You know how you often get a musical or very very silly episode in many American TV shows (usually in about series 7 – thinking of Buffy, House, Angel, that kind of thing). Well, I’m yet again not amazingly busy and daydreaming about this house that we may or may not buy (depends on if we can sell our house in time). But because dreams are no fun unless you can change around or even completely rewrite the other realities of your life, I’ve actually imagined a whole different life. I will try to describe it here:
We’ve moved and are now living in this gorgeous house which we are hoping to buy. Its very rough around the edges cosmetically but the layout is amazing. It has three levels. On the ground floor it has a hallway, kitchen & breakfast room, living room, dining room, family room, playroom, toilet, utility room, study & 3rd bedroom with ensuite (like a granny flat). On the 2nd floor it has the main bedroom with ensuite, what would be the kids bathroom, two bedrooms (for the kids) or one for them, and a spare. Then it has a 3rd level. Like a loft conversion but it does also have a loft (storage space). the third level has two bedrooms (or really just rooms). Our plan would be to eventually turn that into a master bedroom with ensuite and walk in wardrobe. It also has a front garden which is quite big and a smaller but very nice back garden. Basically, one garden for grownups and kids (or maybe just grownups) and the front garden (which has fences and gate) for the dogs, chickens and vegetables. And maybe the kids and all their kids toys. Although I might be happier having them play in the back garden (watched too many TV shows where kids were snatched while playing in front garden).
So, in my dream world, I’m not working full time. I’m certainly not commuting every bloody day for at least an hour each way. I think I’m either allowed to work from home all the time.
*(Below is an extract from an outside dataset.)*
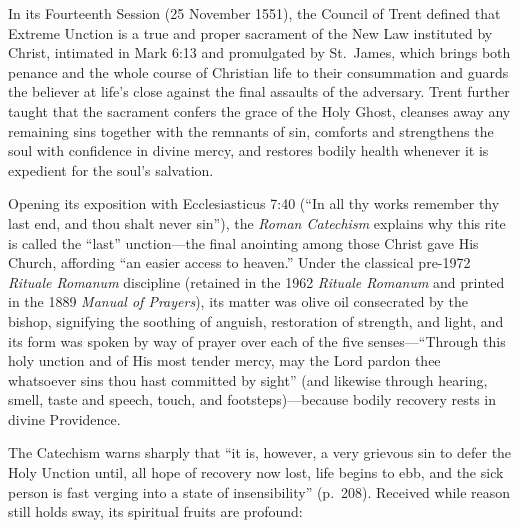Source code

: In its Fourteenth Session (25 November 1551), the Council of Trent defined that Extreme Unction is a true and proper sacrament of the New Law instituted by Christ, intimated in Mark 6:13 and promulgated by St.\ James, which brings both penance and the whole course of Christian life to their consummation and guards the believer at life's close against the final assaults of the adversary. Trent further taught that the sacrament confers the grace of the Holy Ghost, cleanses away any remaining sins together with the remnants of sin, comforts and strengthens the soul with confidence in divine mercy, and restores bodily health whenever it is expedient for the soul's salvation.

Opening its exposition with Ecclesiasticus 7:40 (``In all thy works remember thy last end, and thou shalt never sin''), the \emph{Roman Catechism} explains why this rite is called the ``last'' unction---the final anointing among those Christ gave His Church, affording ``an easier access to heaven.'' Under the classical pre-1972 \emph{Rituale Romanum} discipline (retained in the 1962 \emph{Rituale Romanum} and printed in the 1889 \emph{Manual of Prayers}), its matter was olive oil consecrated by the bishop, signifying the soothing of anguish, restoration of strength, and light, and its form was spoken by way of prayer over each of the five senses---``Through this holy unction and of His most tender mercy, may the Lord pardon thee whatsoever sins thou hast committed by sight'' (and likewise through hearing, smell, taste and speech, touch, and footsteps)---because bodily recovery rests in divine Providence.

The Catechism warns sharply that ``it is, however, a very grievous sin to defer the Holy Unction until, all hope of recovery now lost, life begins to ebb, and the sick person is fast verging into a state of insensibility'' (p.\ 208). Received while reason still holds sway, its spiritual fruits are profound:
And I have a nice office all of my own where I can focus to my hearts content. Or I’m running my own business doing something creative or enjoyable. Maybe I have the kids around more than I would if I were working full time. but somehow money is so much of an issue (probably cos I’m hugely successful in whatever it is I’m doing). The house is lived in but still tidy and organised. Maybe we have a cleaner (but one that doesn’t put things in the wrong places and clean things you don’t want cleaned or not clean things you do want cleaned – and one that comes when I’m out as I always find it very embarrassing having to be in when someone is cleaning my house for me).
I have lots of energy in this dreamworld. When the kids are home we bake cakes and do fun creative stuff. And they run around playing hide and seek and playing hopscotch together in the garden. And my son will teach his little sister games he learns in school (he’s in school by now – must have skipped forward a year or two). The house will still be mid decoration but we are loving doing it up – I can see us in overalls with music on enjoying painting together (I HATE painting!!!). Its Christmas and all the decos will be up by end of November and we’ll go choose a tree together instead of lazily getting the plastic one out of the loft (in fact we ARE going to do that this year as I spoke to the hubby and said I’d like to start it as a tradition).
Anyway, what was the point of this little dream. I don’t know. I guess it was that in it I didn’t have shoulder and neck ache from being stuck in traffic for 2 hours in the morning. I didn’t have to race across town to drop my kids off and watch my son say bye bye and my daughter run off with the childminder with not even a backward glance at me (you can’t win, can you – if they cry you feel awful, if they run off without looking back you feel like you are no longer important to them). I guess my dream world is a slightly slower pace. A bit like the Good life, but with iPhones and iPads and iMacs (hopefully one day a MacBook too – yes I am a little Apple mad). I guess its a little unrealistic too as I seem to end up getting stressed, tired and depressed occassionally no matter where or how often I’m working (or even IF I’m working), where I’m living (although having lived in the same place for probably 8 or 9 years a change must be as good as a rest) and whether or not I have kids…. Maybe one day I’ll learn to cope.